[PATCH v2 00/50] tree-in-dcache stuff
Al Viro
viro at zeniv.linux.org.uk
Tue Oct 28 11:45:19 AEDT 2025
Some filesystems use a kinda-sorta controlled dentry refcount leak to pin
dentries of created objects in dcache (and undo it when removing those).
Reference is grabbed and not released, but it's not actually _stored_
anywhere. That works, but it's hard to follow and verify; among other
things, we have no way to tell _which_ of the increments is intended
to be an unpaired one. Worse, on removal we need to decide whether
the reference had already been dropped, which can be non-trivial if
that removal is on umount and we need to figure out if this dentry is
pinned due to e.g. unlink() not done. Usually that is handled by using
kill_litter_super() as ->kill_sb(), but there are open-coded special
cases of the same (consider e.g. /proc/self).

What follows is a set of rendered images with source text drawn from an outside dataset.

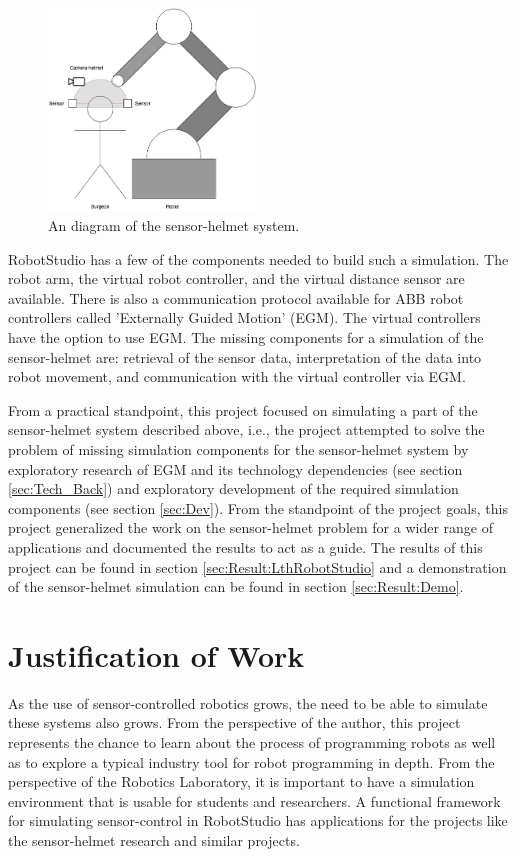 \documentclass{cslthse-msc}
\begin{document}
\begin{figure}[H]
    \centering
    \includegraphics[width=5.5cm]{demo_mockup.jpg}
    \caption{An diagram of the sensor-helmet system.}
    \label{fig:demo_model}
\end{figure}
RobotStudio has a few of the components needed to build such a simulation. The robot arm, the virtual robot controller, and the virtual distance sensor are available. There is also a communication protocol available for ABB robot controllers called 'Externally Guided Motion' (EGM). The virtual controllers have the option to use EGM. The missing components for a simulation of the sensor-helmet are: retrieval of the sensor data, interpretation of the data into robot movement, and communication with the virtual controller via EGM.\par

From a practical standpoint, this project focused on simulating a part of the sensor-helmet system described above, i.e., the project attempted to solve the problem of missing simulation components for the sensor-helmet system by exploratory research of EGM and its technology dependencies (see section \ref{sec:Tech_Back}) and exploratory development of the required simulation components (see section \ref{sec:Dev}). From the standpoint of the project goals, this project generalized the work on the sensor-helmet problem for a wider range of applications and documented the results to act as a guide. The results of this project can be found in section \ref{sec:Result:LthRobotStudio} and a demonstration of the sensor-helmet simulation can be found in section \ref{sec:Result:Demo}. \par


\section{Justification of Work}
\label{sec:Intro:Justification}
As the use of sensor-controlled robotics grows, the need to be able to simulate these systems also grows. From the perspective of the author, this project represents the chance to learn about the process of programming robots as well as to explore a typical industry tool for robot programming in depth. From the perspective of the Robotics Laboratory, it is important to have a simulation environment that is usable for students and researchers. A functional framework for simulating sensor-control in RobotStudio has applications for the projects like the sensor-helmet research and similar projects.
\end{document}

Things get simpler if we introduce a new dentry flag (DCACHE_PERSISTENT)
marking those "leaked" dentries. Having it set claims responsibility
for +1 in refcount.
The end result this series is aiming for:
* get these unbalanced dget() and dput() replaced with new primitives that
would, in addition to adjusting refcount, set and clear persistency flag.
* instead of having kill_litter_super() mess with removing the remaining
"leaked" references (e.g. for all tmpfs files that hadn't been removed
prior to umount), have the regular shrink_dcache_for_umount() strip
DCACHE_PERSISTENT of all dentries, dropping the corresponding
reference if it had been set. After that kill_litter_super() becomes
an equivalent of kill_anon_super().
Doing that in a single step is not feasible - it would affect too many places
in too many filesystems. It has to be split into a series.
This work has really started early in 2024; quite a few preliminary pieces
have already gone into mainline. This chunk is finally getting to the
meat of that stuff - infrastructure and most of the conversions to it.
Some pieces are still sitting in the local branches, but the bulk of
that stuff is here.
Compared to v[1/50]
* fusectl nlink leak fix
* selinuxfs stuff split
* rpc_pipe conversion added
* nfsctl conversion added
* rust_binderfs conversion added
* securityfs conversion added
* now that the last users are converted, kill_litter_super() is gone.
* tracefs leak fix in LOCKDOWN_TRACEFS case added.
* shmem_{un,}link() makes use of simple_{un,}link() rather than
open-coding those.
* killed securityfs_recursive_remove() - it's an unused alias for
securityfs_remove
* configfs and apparmorfs switched away from calling simple_unlink()
and simple_rmdir(), allowing to make d_make_discardable() warn when given
a dentry that had not been marked persistent.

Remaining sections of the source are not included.